Does storytelling work for business marketing?

Over the years, in meetings with business owners, I’ve discovered many don’t consider storytelling to be an important part of their marketing and communication strategy. That is, they think it’s a nice idea, but would rather focus on analytics, conversions, and other elements of a successful brand that are easier to measure and optimize. The underlying message is that storytelling is for kids and abstract Super Bowl ads… not companies that need to show hard results from their online and offline messaging.

In fact, there is a growing mountain of research that indicates storytelling is crucial to helping customers understand what you have to offer, and toward making everything you do more memorable and accessible.

If you’ve been skeptical about storytelling in the past, I want to share a few important ideas that might change your thinking. And, I want to give you a few tips for putting them to good use…

Why Storytelling Works

There is a lot of neuroscience around the area of storytelling, and specifically why narratives are more emotionally powerful and memorable to humans than raw data. There are many different ideas and interpretations, but the core message seems to be that we are all natural communicators, designed to absorb stories with a logical flow and message, more than pieces of information that don’t necessarily fit within our everyday context.

Simply using the concept of mental imagery makes your marketing communications easier to identify and retain. If you can combine that with actual images – which are processed by the brain hundreds of times faster than words – you will make an even stronger emotional impression.

Storytelling works because it takes ideas that would otherwise seem as if they weren’t pertinent to us as individuals, and presents them in a format that we can reliably process. For something that’s often considered to be soft or abstract, that’s a pretty concrete benefit.

12 Reasons to Implement A Visual Content Marketing Campaign (Infographic) - An Infographic from Digital Marketing Philippines

Which Stories Should You Tell?

Once you accept that storytelling works, the next challenge is to decide what kind of message or narrative you want buyers to receive. That’s going to depend a great deal on the type of brand image you’re trying to build up, but there are a few things you should keep in mind.

The best stories are the ones that separate your business from the competition, create emotional attachments, and bring customers back again in the future to learn more or find out about the outcome. Strive for those elements in your campaigns and you’ll come up with more storytelling hits than misses.

How to Tell Stories Online

There are counteracting forces at work when it comes to storytelling online. On the one hand, you have more tools to keep a customer’s mind moving than ever before. On the other hand, there are countless distractions and diversions that could pull them away.

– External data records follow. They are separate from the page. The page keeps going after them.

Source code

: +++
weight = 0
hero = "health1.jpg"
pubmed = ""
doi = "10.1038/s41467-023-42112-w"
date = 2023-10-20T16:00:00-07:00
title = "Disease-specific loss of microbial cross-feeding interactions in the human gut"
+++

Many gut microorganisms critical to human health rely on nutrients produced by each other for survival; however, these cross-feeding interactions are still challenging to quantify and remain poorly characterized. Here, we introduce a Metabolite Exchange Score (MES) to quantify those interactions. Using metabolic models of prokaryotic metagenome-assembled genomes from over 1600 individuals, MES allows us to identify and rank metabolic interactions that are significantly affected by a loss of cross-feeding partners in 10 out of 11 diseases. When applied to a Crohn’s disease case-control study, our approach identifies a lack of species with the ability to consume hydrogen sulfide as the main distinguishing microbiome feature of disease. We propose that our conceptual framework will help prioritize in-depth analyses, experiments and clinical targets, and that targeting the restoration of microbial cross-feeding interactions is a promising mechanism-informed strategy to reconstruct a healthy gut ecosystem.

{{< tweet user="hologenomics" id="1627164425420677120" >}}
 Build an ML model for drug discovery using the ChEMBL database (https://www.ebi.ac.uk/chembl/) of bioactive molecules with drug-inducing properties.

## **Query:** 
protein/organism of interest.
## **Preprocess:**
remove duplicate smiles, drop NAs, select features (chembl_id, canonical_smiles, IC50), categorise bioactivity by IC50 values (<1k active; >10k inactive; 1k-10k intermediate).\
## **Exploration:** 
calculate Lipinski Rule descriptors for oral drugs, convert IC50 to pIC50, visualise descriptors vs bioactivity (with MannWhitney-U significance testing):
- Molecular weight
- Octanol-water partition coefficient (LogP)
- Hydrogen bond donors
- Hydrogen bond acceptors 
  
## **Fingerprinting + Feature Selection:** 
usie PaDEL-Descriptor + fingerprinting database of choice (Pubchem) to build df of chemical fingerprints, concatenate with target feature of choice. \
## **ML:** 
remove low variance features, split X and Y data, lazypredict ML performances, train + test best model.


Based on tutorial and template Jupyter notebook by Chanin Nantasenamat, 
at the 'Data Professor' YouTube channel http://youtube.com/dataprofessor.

If you decide to use storytelling, you should do it in a very specific way. Make sure the story is one that is relatable to your prospect. Talk to them on their level, in their language, and be as vivid and engaging as possible.

Neuroscientists have found that when the images or descriptions are strong enough, the language centers in our brains light up along with other regions associated with experience. In other words, you can make someone feel as if they are immersed in the story you are telling, if it’s woven in sufficient detail.

INFOGRAPHIC: The Science of Storytelling

Make the Story About Them, Not You

The classic mistake in storytelling as a marketing tool, is to make the narrative all about your business and its products or services. That’s not nearly as emotionally connective as a story about the reader. It’s not about the fact that you offer sliced bread, but the idea that they could use it to have the perfect piece of toast in the morning.

The marketing group OneSpot estimates that the average adult in the U.S. is exposed to 100,000 words of text online in a given day. It’s only natural that they are going to gravitate to the messages that speak to them personally, and tune out all the “noise” that seems extraneous to their immediate goals or concerns. Buyers care about their wants and needs, not yours. Remember that, and make your story about them.

Share Customer Stories, Too

As we all know, it’s more persuasive for a customer to say good things about your company than for you to say great things about your company. One quick and easy way to infuse storytelling in your marketing campaigns is to solicit customer stories and feedback. Get them to share their experiences, and to talk about the positive things that have happened as a result of working with you.

Studies have shown that customer stories are more impactful than many other stories, because it’s easy for readers to put themselves in the shoes of another person just like them. Besides, people tend to give more weight to what they read about you than the information they get from you. So, customer feedback can be perfect for building credibility while you also take advantage of other storytelling benefits.

Storytelling is a great way to build up your brand, make your messaging more noticeable, and make customers and prospects feel a stronger attachment to you and your business. Why not give them more stories about yourself, the history of your company, and the people you serve? By sharing compelling narratives, you might just write the story of a better, more profitable future for yourself at the same time.

The Takeaways

  • Stories are more memorable and emotionally engaging than direct marketing messages.
  • When possible, tell your company’s story with vivid text and images.
  • The story should be about your customers, not your company.
  • Get satisfied buyers to share their stories.